1.4. Mesenchymal stem cells (MSCs):
MSCs (or mesenchymal stromal cells) have the potential for self-renewal and differentiation into various cell types [102, 106, 112]. Moreover, MSCs can be involved in many cancer events such as epithelial-mesenchymal transition, angiogenesis, anti-apoptosis, metastasis, immunosuppression, pro-survival, and treatment resistance especially drug resistance [112]. These cells can be inherently resistant to chemotherapy and in various cancer types, they expand this resistance among cancer cells [121-127]. MSCs can contribute to drug resistance and quiescence of cancer cells by creating a pre-metastatic niche for tumor cells [128]. Furthermore, they can move to inflammatory areas, and subsequently, infiltrate the tumor [106]. Indeed, MSCs migrate to the tumor site via the action of factors derived from tumor cells, then, infiltrate the tumor and produce the necessary factors for cancer cells [102]. Mesenchymal stem cells can cause drug resistance through the following actions:
1. Direct cell-to-cell contact between MSCs and cancer cells that triggers multiple signaling cascades in tumors [112, 129].

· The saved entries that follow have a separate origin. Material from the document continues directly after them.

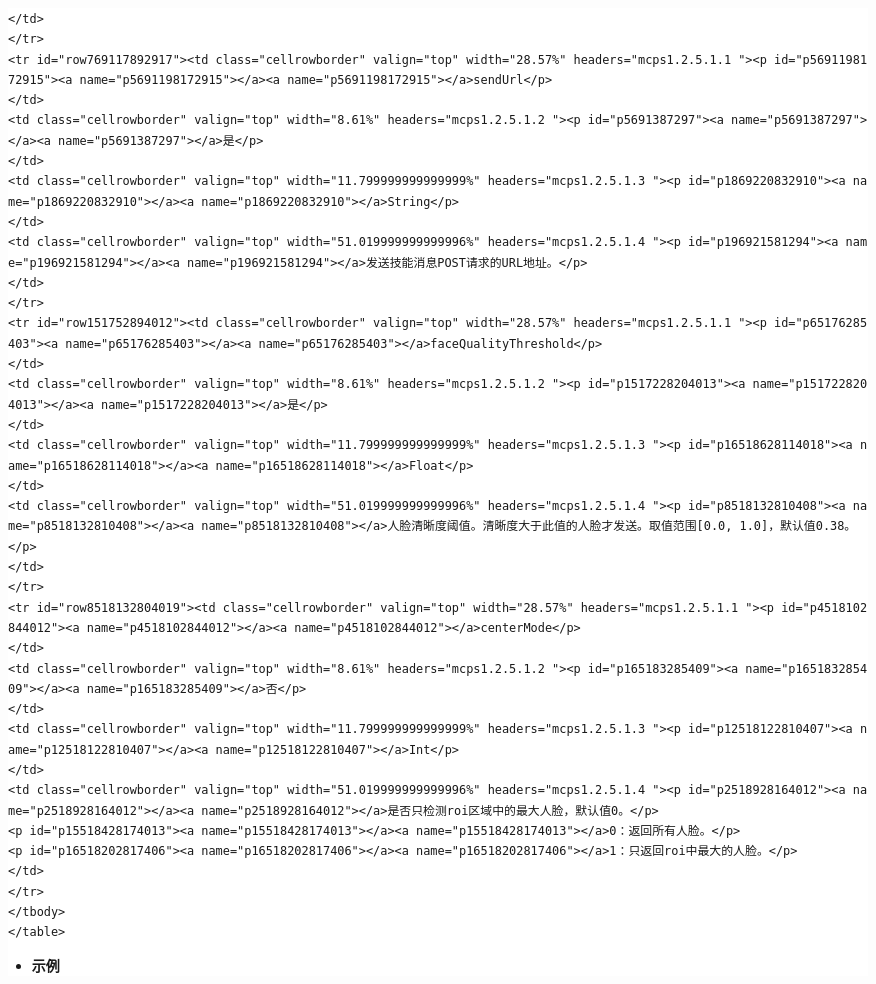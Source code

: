     </td>
    </tr>
    <tr id="row769117892917"><td class="cellrowborder" valign="top" width="28.57%" headers="mcps1.2.5.1.1 "><p id="p5691198172915"><a name="p5691198172915"></a><a name="p5691198172915"></a>sendUrl</p>
    </td>
    <td class="cellrowborder" valign="top" width="8.61%" headers="mcps1.2.5.1.2 "><p id="p5691387297"><a name="p5691387297"></a><a name="p5691387297"></a>是</p>
    </td>
    <td class="cellrowborder" valign="top" width="11.799999999999999%" headers="mcps1.2.5.1.3 "><p id="p1869220832910"><a name="p1869220832910"></a><a name="p1869220832910"></a>String</p>
    </td>
    <td class="cellrowborder" valign="top" width="51.019999999999996%" headers="mcps1.2.5.1.4 "><p id="p196921581294"><a name="p196921581294"></a><a name="p196921581294"></a>发送技能消息POST请求的URL地址。</p>
    </td>
    </tr>
    <tr id="row151752894012"><td class="cellrowborder" valign="top" width="28.57%" headers="mcps1.2.5.1.1 "><p id="p65176285403"><a name="p65176285403"></a><a name="p65176285403"></a>faceQualityThreshold</p>
    </td>
    <td class="cellrowborder" valign="top" width="8.61%" headers="mcps1.2.5.1.2 "><p id="p1517228204013"><a name="p1517228204013"></a><a name="p1517228204013"></a>是</p>
    </td>
    <td class="cellrowborder" valign="top" width="11.799999999999999%" headers="mcps1.2.5.1.3 "><p id="p16518628114018"><a name="p16518628114018"></a><a name="p16518628114018"></a>Float</p>
    </td>
    <td class="cellrowborder" valign="top" width="51.019999999999996%" headers="mcps1.2.5.1.4 "><p id="p8518132810408"><a name="p8518132810408"></a><a name="p8518132810408"></a>人脸清晰度阈值。清晰度大于此值的人脸才发送。取值范围[0.0, 1.0]，默认值0.38。</p>
    </td>
    </tr>
    <tr id="row8518132804019"><td class="cellrowborder" valign="top" width="28.57%" headers="mcps1.2.5.1.1 "><p id="p4518102844012"><a name="p4518102844012"></a><a name="p4518102844012"></a>centerMode</p>
    </td>
    <td class="cellrowborder" valign="top" width="8.61%" headers="mcps1.2.5.1.2 "><p id="p165183285409"><a name="p165183285409"></a><a name="p165183285409"></a>否</p>
    </td>
    <td class="cellrowborder" valign="top" width="11.799999999999999%" headers="mcps1.2.5.1.3 "><p id="p12518122810407"><a name="p12518122810407"></a><a name="p12518122810407"></a>Int</p>
    </td>
    <td class="cellrowborder" valign="top" width="51.019999999999996%" headers="mcps1.2.5.1.4 "><p id="p2518928164012"><a name="p2518928164012"></a><a name="p2518928164012"></a>是否只检测roi区域中的最大人脸，默认值0。</p>
    <p id="p15518428174013"><a name="p15518428174013"></a><a name="p15518428174013"></a>0：返回所有人脸。</p>
    <p id="p16518202817406"><a name="p16518202817406"></a><a name="p16518202817406"></a>1：只返回roi中最大的人脸。</p>
    </td>
    </tr>
    </tbody>
    </table>

-   **示例**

2. Genetic mutations in MSCs: Genetic changes occur not only in tumor cells but also in non-malignant cells, leading to latent tumor recurrence in radiotherapy- and chemotherapy-treated patients [112, 130].
3. Secretion of soluble factors: MSCs can release a variety of fatty acids, cytokines, and growth factors that result in drug resistance [102, 112, 131, 132].
4. Differentiation of MSCs into CSC or CAF: Some characteristics of CSCs are enhancing colony-forming capacity and pluripotency, obtaining drug resistance along with loss of anchorage dependence, having the capability to promote of metastasis and tumor progression, and inherently resistant to chemotherapy, moreover, CAFs have a key role in drug resistance and CAF-MSC cells (a type of CAF cells possessing resembling function and phenotype of bone marrow-derived mesenchymal stem cell (BM-MSC) in the tumor stroma) are involved in tumor growth, the decline in cell apoptosis, increase in cell proliferation, and resistance to chemotherapy; therefore, by differentiating MSCs into CSC or CAF, they can cause treatment resistance [112].
5. Release of exosomes: According to multiple studies, exosomes released from MSCs promote chemotherapy resistance through mediation in interactions between cancer cells and MSCs, specific mRNA molecules and proteins transportation, and drug sequestration [112, 133].